There wasn’t just one Elvis impersonator at Anna’s Diner Saturday night. There were three. And two of them aren’t even in their 20s yet.
Usually doing an Elvis show on the third Saturday of the month at the Highland City restaurant, Carol Ladois last Saturday had three Elvis impersonators, one of them Austin Irby, who at 18 years old, won first place in the Ultimate Elvis Tribute Artist Contest in Myrtle Beach and will compete in August in the Ultimate Elvis Tribute Artist Contest in Graceland.
“Some people are shocked,” Irby said about his being so young. But exactly how good his impression is even catches him a little at times. He is the youngest person to win the Legends show, the website said.
He said he was shocked when he heard his name and sort of blacked out on everything going on around him.
“I was standing there with a friend and I heard my name,” he recalled from the May 31 show. “My friend told me to go up there but I don’t really remember anything else (after hearing my name).”
“I had no idea I was going to win,” he said, adding his tender age is not that unusual.
Also taking to the stage at Anna’s Diner was 17-year-old Cote Deonath. An Elvis fan since he was 2, Cote was able to sing at least an octave lower to capture Elvis’ singing style.
But it should be noted regarding their ages, as Irby points out, there is Hank Poole, who does an Elvis impersonation on stage and he’s 8 years old.
“He’s got all the moves,” Irby pointed out.
But Irby’s the real deal, his agent Joyce Turner said.
“I saw him Brunswick (Georgia) in a show and I said to myself, ‘I want him,’” she said. And she’s been booking shows for him ever since.
The owner of Anna’s Diner, Carol Laudois, has been an Elvis fan all her life and in fact has a wall dedicated to Elvis Presley at the restaurant. It’s full of concert posters, pictures, albums and has a few autographs up there. She and friends saw Irby play at the Elk Lodge in April in Orlando and she thought he had to play at her place.
Irby first got into Elvis as a fan when his father and he saw Jailhouse Rock when he was 4.

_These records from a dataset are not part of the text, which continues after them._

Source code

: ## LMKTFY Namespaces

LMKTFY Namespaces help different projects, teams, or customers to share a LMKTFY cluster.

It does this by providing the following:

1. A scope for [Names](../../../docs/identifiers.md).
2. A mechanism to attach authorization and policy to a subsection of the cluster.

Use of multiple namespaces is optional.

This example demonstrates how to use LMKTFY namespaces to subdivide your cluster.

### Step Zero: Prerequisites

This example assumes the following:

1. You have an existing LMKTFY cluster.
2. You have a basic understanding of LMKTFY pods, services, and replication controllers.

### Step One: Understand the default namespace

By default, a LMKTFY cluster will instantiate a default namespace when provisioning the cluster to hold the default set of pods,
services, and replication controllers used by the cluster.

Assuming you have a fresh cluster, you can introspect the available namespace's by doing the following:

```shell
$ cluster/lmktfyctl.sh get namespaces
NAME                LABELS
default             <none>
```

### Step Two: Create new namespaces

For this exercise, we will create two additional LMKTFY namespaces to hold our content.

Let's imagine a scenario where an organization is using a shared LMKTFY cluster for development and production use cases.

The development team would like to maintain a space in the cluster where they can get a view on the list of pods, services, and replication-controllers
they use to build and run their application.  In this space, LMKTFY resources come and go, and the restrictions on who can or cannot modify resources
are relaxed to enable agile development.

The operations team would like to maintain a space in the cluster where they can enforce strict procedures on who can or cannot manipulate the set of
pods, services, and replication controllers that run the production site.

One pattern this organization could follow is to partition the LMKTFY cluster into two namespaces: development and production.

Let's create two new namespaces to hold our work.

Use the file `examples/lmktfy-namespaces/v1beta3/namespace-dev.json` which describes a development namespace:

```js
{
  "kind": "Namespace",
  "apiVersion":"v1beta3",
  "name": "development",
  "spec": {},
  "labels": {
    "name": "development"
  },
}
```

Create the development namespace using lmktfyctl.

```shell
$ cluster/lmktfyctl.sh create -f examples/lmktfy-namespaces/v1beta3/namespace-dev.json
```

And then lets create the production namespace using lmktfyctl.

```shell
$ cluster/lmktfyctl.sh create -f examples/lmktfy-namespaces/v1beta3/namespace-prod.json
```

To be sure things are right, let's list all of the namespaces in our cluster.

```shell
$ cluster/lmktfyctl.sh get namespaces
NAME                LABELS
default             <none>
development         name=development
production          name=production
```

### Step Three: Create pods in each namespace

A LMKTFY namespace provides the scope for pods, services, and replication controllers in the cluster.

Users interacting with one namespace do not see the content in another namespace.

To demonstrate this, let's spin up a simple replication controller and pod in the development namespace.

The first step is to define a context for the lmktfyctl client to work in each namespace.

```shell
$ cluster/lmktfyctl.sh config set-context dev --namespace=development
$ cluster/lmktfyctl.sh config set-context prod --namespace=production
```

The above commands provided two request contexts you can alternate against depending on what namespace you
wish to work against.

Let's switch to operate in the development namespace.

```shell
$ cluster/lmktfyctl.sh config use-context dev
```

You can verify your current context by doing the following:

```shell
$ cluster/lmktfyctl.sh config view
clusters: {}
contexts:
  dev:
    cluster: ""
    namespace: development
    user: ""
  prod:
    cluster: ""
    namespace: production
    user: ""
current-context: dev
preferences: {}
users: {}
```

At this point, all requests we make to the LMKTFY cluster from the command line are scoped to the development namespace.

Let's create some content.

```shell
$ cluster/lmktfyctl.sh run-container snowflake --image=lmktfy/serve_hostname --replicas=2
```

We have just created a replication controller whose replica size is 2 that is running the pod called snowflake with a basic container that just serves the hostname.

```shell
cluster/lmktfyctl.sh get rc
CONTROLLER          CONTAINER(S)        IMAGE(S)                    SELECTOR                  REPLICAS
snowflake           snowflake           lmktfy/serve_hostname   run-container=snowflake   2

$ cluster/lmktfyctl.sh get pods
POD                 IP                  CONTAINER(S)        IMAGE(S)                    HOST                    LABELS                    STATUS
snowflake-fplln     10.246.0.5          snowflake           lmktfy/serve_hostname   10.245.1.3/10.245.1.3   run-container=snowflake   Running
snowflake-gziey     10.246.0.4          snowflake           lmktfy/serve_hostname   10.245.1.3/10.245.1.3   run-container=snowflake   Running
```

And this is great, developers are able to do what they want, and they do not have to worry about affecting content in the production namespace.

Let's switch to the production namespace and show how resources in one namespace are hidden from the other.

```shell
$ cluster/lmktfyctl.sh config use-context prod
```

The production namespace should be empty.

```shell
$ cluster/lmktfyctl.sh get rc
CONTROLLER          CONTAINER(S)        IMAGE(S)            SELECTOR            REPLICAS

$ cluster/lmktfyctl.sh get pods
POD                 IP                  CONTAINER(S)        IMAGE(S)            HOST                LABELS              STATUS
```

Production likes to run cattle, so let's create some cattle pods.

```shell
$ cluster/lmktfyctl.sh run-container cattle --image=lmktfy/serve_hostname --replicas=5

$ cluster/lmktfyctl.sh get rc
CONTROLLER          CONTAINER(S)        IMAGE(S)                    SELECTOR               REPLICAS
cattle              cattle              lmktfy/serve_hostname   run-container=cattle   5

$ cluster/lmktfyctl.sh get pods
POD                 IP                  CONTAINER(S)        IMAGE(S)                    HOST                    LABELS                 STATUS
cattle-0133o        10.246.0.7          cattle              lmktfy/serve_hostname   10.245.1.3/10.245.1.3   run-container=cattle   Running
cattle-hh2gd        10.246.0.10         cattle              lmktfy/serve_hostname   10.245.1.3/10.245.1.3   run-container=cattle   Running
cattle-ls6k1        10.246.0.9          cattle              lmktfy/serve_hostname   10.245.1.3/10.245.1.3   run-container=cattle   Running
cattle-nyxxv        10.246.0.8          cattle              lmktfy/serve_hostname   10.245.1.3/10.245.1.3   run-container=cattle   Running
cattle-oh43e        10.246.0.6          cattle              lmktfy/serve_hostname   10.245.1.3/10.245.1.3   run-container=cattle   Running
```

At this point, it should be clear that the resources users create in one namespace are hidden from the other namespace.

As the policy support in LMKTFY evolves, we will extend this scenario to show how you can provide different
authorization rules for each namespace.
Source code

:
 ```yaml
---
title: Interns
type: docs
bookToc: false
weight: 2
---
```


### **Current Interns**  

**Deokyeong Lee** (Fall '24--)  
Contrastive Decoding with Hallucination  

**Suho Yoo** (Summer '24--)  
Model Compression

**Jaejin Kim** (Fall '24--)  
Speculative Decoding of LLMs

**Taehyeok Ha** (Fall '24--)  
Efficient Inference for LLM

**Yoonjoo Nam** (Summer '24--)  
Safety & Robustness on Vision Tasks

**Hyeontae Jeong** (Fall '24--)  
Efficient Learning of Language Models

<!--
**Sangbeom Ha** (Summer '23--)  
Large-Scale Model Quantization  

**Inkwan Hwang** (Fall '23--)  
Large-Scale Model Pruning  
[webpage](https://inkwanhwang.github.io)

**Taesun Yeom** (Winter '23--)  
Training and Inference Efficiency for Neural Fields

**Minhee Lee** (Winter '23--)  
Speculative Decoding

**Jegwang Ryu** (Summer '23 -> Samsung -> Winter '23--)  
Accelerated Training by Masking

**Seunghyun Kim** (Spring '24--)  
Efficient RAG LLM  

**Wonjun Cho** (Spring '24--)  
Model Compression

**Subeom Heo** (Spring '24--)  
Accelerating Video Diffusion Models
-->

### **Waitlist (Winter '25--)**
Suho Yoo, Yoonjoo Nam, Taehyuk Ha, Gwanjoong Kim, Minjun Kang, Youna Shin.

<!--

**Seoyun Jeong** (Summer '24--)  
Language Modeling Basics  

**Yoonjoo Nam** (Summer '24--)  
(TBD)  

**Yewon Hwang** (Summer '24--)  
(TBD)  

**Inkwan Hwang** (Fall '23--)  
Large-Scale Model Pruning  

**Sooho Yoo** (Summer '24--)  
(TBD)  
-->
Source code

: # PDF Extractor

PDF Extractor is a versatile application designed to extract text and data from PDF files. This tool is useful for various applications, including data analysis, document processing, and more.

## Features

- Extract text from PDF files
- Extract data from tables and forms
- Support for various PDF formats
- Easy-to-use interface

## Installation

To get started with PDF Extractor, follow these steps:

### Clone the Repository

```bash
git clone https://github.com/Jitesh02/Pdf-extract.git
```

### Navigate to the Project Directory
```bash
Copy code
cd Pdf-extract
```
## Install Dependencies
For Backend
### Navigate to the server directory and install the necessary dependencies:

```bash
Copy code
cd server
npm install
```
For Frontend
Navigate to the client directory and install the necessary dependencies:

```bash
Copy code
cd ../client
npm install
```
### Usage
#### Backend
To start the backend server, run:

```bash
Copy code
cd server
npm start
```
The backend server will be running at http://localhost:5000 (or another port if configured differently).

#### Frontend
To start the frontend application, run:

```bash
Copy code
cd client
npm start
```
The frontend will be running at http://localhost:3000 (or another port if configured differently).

“He would be standing there in front of the TV and he did everything,” his mother Tammie Irby said.
She said he’s been performing since he started singing at his church when he was 4. That morphed into an Elvis act that was only encouraged by his family. Both his father and mother are big Elvis fans (his mother called him “the prettiest man in the world”) and his grandmother is a big fan, too.
To Austin, it went a lot further than the looks.
“I liked the songs, the way he was holding the (microphone) pole and the dancing,” he said.
When he was 10 he started doing his Elvis performance on stage and since he’s done it, he’s never thought of doing anything else.
“I love being in this,” he said. “this is something … I like being around it.”
How well does he think he’ll do at the Graceland competition? Irby’s not too concerned but he’ll just wait until August to find out. He’s looking more forward to going and seeing the others who have taken on this act.
“I’m just honored to be one,” he said, quickly adding he’s looking forward to going. “We’re all like a big brotherhood.”
That brotherhood was shown as Irby and Deonath did a set together Saturday night.
Deonath saw his first Elvis Presley movie when he was 2 and by the time he was 4 he was dancing and making the moves. At 5 he started getting his first gigs, playing at private schools, churches and where ever he could sing the blues.
“After that he was just hooked,” his father, Eddie Deonath said.
Steve Gillis, of Steve Gillis Productions, who also participated in Saturday’s show as a Elvis impersonator, is impressed and pleased that the Elvis impersonation act is continuing. Many times, he joked these teens do a better schtick than he does, he’s just encouraged by it and loves to take part in the fun, both booking it and doing the act.
It was Irby’s mother who put it into the words when referring to her son’s act, on what this means.
“I think this is awesome,” she said.